### [EXTRACTED MATERIAL]
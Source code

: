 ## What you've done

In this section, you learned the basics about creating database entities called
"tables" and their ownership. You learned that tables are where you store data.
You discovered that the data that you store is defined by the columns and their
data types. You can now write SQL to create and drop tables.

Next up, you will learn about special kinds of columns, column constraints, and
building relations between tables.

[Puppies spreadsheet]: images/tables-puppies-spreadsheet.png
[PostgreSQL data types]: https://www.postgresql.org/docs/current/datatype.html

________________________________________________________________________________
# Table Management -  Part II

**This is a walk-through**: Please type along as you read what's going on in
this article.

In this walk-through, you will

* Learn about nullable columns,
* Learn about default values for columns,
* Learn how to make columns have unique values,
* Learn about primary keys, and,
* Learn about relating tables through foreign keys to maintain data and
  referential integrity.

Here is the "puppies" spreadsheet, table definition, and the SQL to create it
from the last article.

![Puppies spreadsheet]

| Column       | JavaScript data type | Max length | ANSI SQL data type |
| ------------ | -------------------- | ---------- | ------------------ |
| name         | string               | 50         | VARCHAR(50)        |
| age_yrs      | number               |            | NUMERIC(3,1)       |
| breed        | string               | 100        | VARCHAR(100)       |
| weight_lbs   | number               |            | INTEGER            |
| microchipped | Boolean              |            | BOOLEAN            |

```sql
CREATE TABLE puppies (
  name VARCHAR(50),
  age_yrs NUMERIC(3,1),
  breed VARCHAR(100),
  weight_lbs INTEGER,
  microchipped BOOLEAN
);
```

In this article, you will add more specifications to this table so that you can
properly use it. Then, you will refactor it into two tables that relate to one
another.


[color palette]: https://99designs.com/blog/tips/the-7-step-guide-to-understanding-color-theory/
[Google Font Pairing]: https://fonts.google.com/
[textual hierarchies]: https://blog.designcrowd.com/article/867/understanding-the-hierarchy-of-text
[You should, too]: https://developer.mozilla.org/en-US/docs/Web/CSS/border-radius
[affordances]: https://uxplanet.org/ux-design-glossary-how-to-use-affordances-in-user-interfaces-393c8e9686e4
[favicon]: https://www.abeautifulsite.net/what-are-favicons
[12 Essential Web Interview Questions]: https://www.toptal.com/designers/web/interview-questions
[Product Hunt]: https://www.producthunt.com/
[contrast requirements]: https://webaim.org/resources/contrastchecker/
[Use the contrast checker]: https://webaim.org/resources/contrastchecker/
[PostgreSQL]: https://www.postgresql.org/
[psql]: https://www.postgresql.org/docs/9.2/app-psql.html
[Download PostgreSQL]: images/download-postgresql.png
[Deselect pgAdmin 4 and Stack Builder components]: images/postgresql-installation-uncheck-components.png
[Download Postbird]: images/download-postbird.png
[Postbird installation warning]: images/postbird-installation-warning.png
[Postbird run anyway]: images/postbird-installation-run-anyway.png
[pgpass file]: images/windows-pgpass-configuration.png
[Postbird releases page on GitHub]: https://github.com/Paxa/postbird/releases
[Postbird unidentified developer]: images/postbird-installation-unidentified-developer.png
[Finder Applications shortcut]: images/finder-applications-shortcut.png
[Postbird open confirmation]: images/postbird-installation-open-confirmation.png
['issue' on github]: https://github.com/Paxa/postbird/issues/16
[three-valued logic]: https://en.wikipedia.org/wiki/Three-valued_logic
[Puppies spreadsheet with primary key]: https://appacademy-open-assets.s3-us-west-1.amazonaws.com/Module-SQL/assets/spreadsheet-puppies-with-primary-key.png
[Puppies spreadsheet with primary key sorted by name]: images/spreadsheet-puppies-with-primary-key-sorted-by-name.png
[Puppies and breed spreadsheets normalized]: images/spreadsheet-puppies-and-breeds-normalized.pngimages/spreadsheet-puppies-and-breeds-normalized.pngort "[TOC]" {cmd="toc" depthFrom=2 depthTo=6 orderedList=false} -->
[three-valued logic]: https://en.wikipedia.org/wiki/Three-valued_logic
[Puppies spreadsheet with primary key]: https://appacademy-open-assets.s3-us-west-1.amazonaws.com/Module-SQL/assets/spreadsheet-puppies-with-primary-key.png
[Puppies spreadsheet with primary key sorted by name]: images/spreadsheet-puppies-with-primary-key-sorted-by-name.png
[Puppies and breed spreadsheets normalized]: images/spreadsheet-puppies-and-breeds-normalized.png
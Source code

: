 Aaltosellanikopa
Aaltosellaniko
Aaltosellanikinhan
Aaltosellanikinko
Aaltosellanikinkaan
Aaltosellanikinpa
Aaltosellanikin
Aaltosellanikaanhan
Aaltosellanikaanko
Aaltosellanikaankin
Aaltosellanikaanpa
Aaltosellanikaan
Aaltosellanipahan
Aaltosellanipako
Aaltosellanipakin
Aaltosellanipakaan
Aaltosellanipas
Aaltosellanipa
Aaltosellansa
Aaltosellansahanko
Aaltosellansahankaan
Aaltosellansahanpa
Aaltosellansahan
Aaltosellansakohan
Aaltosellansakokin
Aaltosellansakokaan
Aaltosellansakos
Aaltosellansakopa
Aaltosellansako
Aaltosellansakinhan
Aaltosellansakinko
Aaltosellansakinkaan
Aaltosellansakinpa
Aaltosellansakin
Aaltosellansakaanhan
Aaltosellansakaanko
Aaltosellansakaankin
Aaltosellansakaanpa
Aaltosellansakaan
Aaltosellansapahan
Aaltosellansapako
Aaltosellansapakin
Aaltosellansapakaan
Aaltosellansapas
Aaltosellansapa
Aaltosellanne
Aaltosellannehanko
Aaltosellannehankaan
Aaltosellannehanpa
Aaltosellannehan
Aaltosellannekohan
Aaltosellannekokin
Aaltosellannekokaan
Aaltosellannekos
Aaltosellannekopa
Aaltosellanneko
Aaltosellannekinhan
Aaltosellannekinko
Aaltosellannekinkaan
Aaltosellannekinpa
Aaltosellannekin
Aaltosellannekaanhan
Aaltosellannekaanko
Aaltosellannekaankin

### [TO DO]
The output should match the records above exactly, line for line.

### [RESPONSE AREA]
Source code

: ## What you've done

In this section, you learned the basics about creating database entities called
"tables" and their ownership. You learned that tables are where you store data.
You discovered that the data that you store is defined by the columns and their
data types. You can now write SQL to create and drop tables.

Next up, you will learn about special kinds of columns, column constraints, and
building relations between tables.

[Puppies spreadsheet]: images/tables-puppies-spreadsheet.png
[PostgreSQL data types]: https://www.postgresql.org/docs/current/datatype.html

________________________________________________________________________________
# Table Management -  Part II

**This is a walk-through**: Please type along as you read what's going on in
this article.

In this walk-through, you will

* Learn about nullable columns,
* Learn about default values for columns,
* Learn how to make columns have unique values,
* Learn about primary keys, and,
* Learn about relating tables through foreign keys to maintain data and
  referential integrity.

Here is the "puppies" spreadsheet, table definition, and the SQL to create it
from the last article.

![Puppies spreadsheet]

| Column       | JavaScript data type | Max length | ANSI SQL data type |
| ------------ | -------------------- | ---------- | ------------------ |
| name         | string               | 50         | VARCHAR(50)        |
| age_yrs      | number               |            | NUMERIC(3,1)       |
| breed        | string               | 100        | VARCHAR(100)       |
| weight_lbs   | number               |            | INTEGER            |
| microchipped | Boolean              |            | BOOLEAN            |

```sql
CREATE TABLE puppies (
  name VARCHAR(50),
  age_yrs NUMERIC(3,1),
  breed VARCHAR(100),
  weight_lbs INTEGER,
  microchipped BOOLEAN
);
```

In this article, you will add more specifications to this table so that you can
properly use it. Then, you will refactor it into two tables that relate to one
another.


[color palette]: https://99designs.com/blog/tips/the-7-step-guide-to-understanding-color-theory/
[Google Font Pairing]: https://fonts.google.com/
[textual hierarchies]: https://blog.designcrowd.com/article/867/understanding-the-hierarchy-of-text
[You should, too]: https://developer.mozilla.org/en-US/docs/Web/CSS/border-radius
[affordances]: https://uxplanet.org/ux-design-glossary-how-to-use-affordances-in-user-interfaces-393c8e9686e4
[favicon]: https://www.abeautifulsite.net/what-are-favicons
[12 Essential Web Interview Questions]: https://www.toptal.com/designers/web/interview-questions
[Product Hunt]: https://www.producthunt.com/
[contrast requirements]: https://webaim.org/resources/contrastchecker/
[Use the contrast checker]: https://webaim.org/resources/contrastchecker/
[PostgreSQL]: https://www.postgresql.org/
[psql]: https://www.postgresql.org/docs/9.2/app-psql.html
[Download PostgreSQL]: images/download-postgresql.png
[Deselect pgAdmin 4 and Stack Builder components]: images/postgresql-installation-uncheck-components.png
[Download Postbird]: images/download-postbird.png
[Postbird installation warning]: images/postbird-installation-warning.png
[Postbird run anyway]: images/postbird-installation-run-anyway.png
[pgpass file]: images/windows-pgpass-configuration.png
[Postbird releases page on GitHub]: https://github.com/Paxa/postbird/releases
[Postbird unidentified developer]: images/postbird-installation-unidentified-developer.png
[Finder Applications shortcut]: images/finder-applications-shortcut.png
[Postbird open confirmation]: images/postbird-installation-open-confirmation.png
['issue' on github]: https://github.com/Paxa/postbird/issues/16
[three-valued logic]: https://en.wikipedia.org/wiki/Three-valued_logic
[Puppies spreadsheet with primary key]: https://appacademy-open-assets.s3-us-west-1.amazonaws.com/Module-SQL/assets/spreadsheet-puppies-with-primary-key.png
[Puppies spreadsheet with primary key sorted by name]: images/spreadsheet-puppies-with-primary-key-sorted-by-name.png
[Puppies and breed spreadsheets normalized]: images/spreadsheet-puppies-and-breeds-normalized.pngimages/spreadsheet-puppies-and-breeds-normalized.pngort "[TOC]" {cmd="toc" depthFrom=2 depthTo=6 orderedList=false} -->
[three-valued logic]: https://en.wikipedia.org/wiki/Three-valued_logic
[Puppies spreadsheet with primary key]: https://appacademy-open-assets.s3-us-west-1.amazonaws.com/Module-SQL/assets/spreadsheet-puppies-with-primary-key.png
[Puppies spreadsheet with primary key sorted by name]: images/spreadsheet-puppies-with-primary-key-sorted-by-name.png
[Puppies and breed spreadsheets normalized]: images/spreadsheet-puppies-and-breeds-normalized.png
Source code

: Aaltosellanikopa
Aaltosellaniko
Aaltosellanikinhan
Aaltosellanikinko
Aaltosellanikinkaan
Aaltosellanikinpa
Aaltosellanikin
Aaltosellanikaanhan
Aaltosellanikaanko
Aaltosellanikaankin
Aaltosellanikaanpa
Aaltosellanikaan
Aaltosellanipahan
Aaltosellanipako
Aaltosellanipakin
Aaltosellanipakaan
Aaltosellanipas
Aaltosellanipa
Aaltosellansa
Aaltosellansahanko
Aaltosellansahankaan
Aaltosellansahanpa
Aaltosellansahan
Aaltosellansakohan
Aaltosellansakokin
Aaltosellansakokaan
Aaltosellansakos
Aaltosellansakopa
Aaltosellansako
Aaltosellansakinhan
Aaltosellansakinko
Aaltosellansakinkaan
Aaltosellansakinpa
Aaltosellansakin
Aaltosellansakaanhan
Aaltosellansakaanko
Aaltosellansakaankin
Aaltosellansakaanpa
Aaltosellansakaan
Aaltosellansapahan
Aaltosellansapako
Aaltosellansapakin
Aaltosellansapakaan
Aaltosellansapas
Aaltosellansapa
Aaltosellanne
Aaltosellannehanko
Aaltosellannehankaan
Aaltosellannehanpa
Aaltosellannehan
Aaltosellannekohan
Aaltosellannekokin
Aaltosellannekokaan
Aaltosellannekos
Aaltosellannekopa
Aaltosellanneko
Aaltosellannekinhan
Aaltosellannekinko
Aaltosellannekinkaan
Aaltosellannekinpa
Aaltosellannekin
Aaltosellannekaanhan
Aaltosellannekaanko
Aaltosellannekaankin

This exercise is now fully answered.